Publication number: CN111105809A
Application number: CN201911413911.6A
Authority: CN
Inventors: 李庆龙; 关海欣
Original assignee: Unisound Intelligent Technology Co Ltd
Current assignee: Unisound Intelligent Technology Co Ltd
Priority date: 2019-12-31
Filing date: 2019-12-31
Publication date: 2020-05-05
Anticipated expiration: 2039-12-31
Also published as: CN111105809B

Abstract

The invention discloses a noise reduction method and a device, comprising the following steps: generating a first cepstrum feature of the preset voice by using the preset voice with noise; obtaining a predicted masking value based on the first cepstral feature; training a preset neural network according to the predicted masking value so as to generate a trained neural network; acquiring current voice with noise, and inputting the current voice with noise into the trained neural network to obtain a current masking value of the current voice with noise; and performing noise reduction processing on the current voice with noise based on the current masking value, and outputting the current voice after noise reduction.
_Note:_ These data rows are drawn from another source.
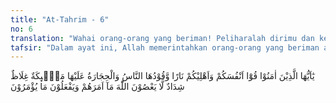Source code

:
 ```yaml
---
title: "At-Tahrim - 6"
no: 6
translation: "Wahai orang-orang yang beriman! Peliharalah dirimu dan keluargamu dari api neraka yang bahan bakarnya adalah manusia dan batu; penjaganya malaikat-malaikat yang kasar, dan keras, yang tidak durhaka kepada Allah terhadap apa yang Dia perintahkan kepada mereka dan selalu mengerjakan apa yang diperintahkan. "
tafsir: "Dalam ayat ini, Allah memerintahkan orang-orang yang beriman agar menjaga dirinya dari api neraka yang bahan bakarnya terdiri dari manusia dan batu, dengan taat dan patuh melaksanakan perintah Allah. Mereka juga diperintahkan untuk mengajarkan kepada keluarganya agar taat dan patuh kepada perintah Allah untuk menyelamatkan mereka dari api neraka. Keluarga merupakan amanat yang harus dipelihara kesejahteraannya baik jasmani maupun rohani.\n\nDi antara cara menyelamatkan diri dari api neraka itu ialah mendirikan salat dan bersabar, sebagaimana firman Allah:\n\nDan perintahkanlah keluargamu melaksanakan salat dan sabar dalam mengerjakannya. (thaha/20: 132)\n\nDan berilah peringatan kepada kerabat-kerabatmu (Muhammad) yang terdekat. (asy-Syu'ara'/26: 214)\n\nDiriwayatkan bahwa ketika ayat ke-6 ini turun, 'Umar berkata, \"Wahai Rasulullah, kami sudah menjaga diri kami, dan bagaimana menjaga keluarga kami?\" Rasulullah saw menjawab, \"Larang mereka mengerjakan apa yang kamu dilarang mengerjakannya dan perintahkan mereka melakukan apa yang diperintahkan Allah kepadamu. Begitulah caranya menyelamatkan mereka dari api neraka. Neraka itu dijaga oleh malaikat yang kasar dan keras yang pemimpinnya berjumlah sembilan belas malaikat. Mereka diberi kewenangan mengadakan penyiksaan di dalam neraka. Mereka adalah para malaikat yang tidak mendurhakai Allah terhadap apa yang diperintahkan-Nya dan selalu mengerjakan apa yang diperintahkan-Nya."
---
```


يٰٓاَيُّهَا الَّذِيْنَ اٰمَنُوْا قُوْٓا اَنْفُسَكُمْ وَاَهْلِيْكُمْ نَارًا وَّقُوْدُهَا النَّاسُ وَالْحِجَارَةُ عَلَيْهَا مَلٰۤىِٕكَةٌ غِلَاظٌ شِدَادٌ لَّا يَعْصُوْنَ اللّٰهَ مَآ اَمَرَهُمْ وَيَفْعَلُوْنَ مَا يُؤْمَرُوْنَ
The invention does not relate to the noise reduction by utilizing high and low frequencies, has no problem of energy conservation, and has excellent, stable and high-efficiency noise reduction result. The problem that noise cannot be effectively separated due to large energy difference between high frequency and low frequency is solved. Compared with the preset neural network trained by other characteristics required by a noise reduction method based on a deep learning technology, the preset neural network trained by the acquired cepstrum characteristics is more perfect, and the noise reduction effect is better.

Description

Noise reduction method and device

Technical Field

The invention relates to the technical field of voice data processing, in particular to a noise reduction method and device.

Background

At present, a voice call function, a recording function, a music playing function, and the like are commonly used functions in a mobile terminal at present, and if the functions are used in a noisy environment, because environmental noise is large, a call effect, a recording effect, or a music playing effect of a user is affected. In order to achieve a better recording effect of a call effect or a music playing effect, a noise reduction method based on a deep learning technology is generally used to remove noise components in sound, and voice noise reduction is to separate noise and human voice in mixed voice, so that the human voice part is completely reserved as much as possible while the noise part is removed as much as possible. The method can effectively improve the quality of voice communication or voice interaction, so that people or machines can hear clear and clean voice in a noisy environment.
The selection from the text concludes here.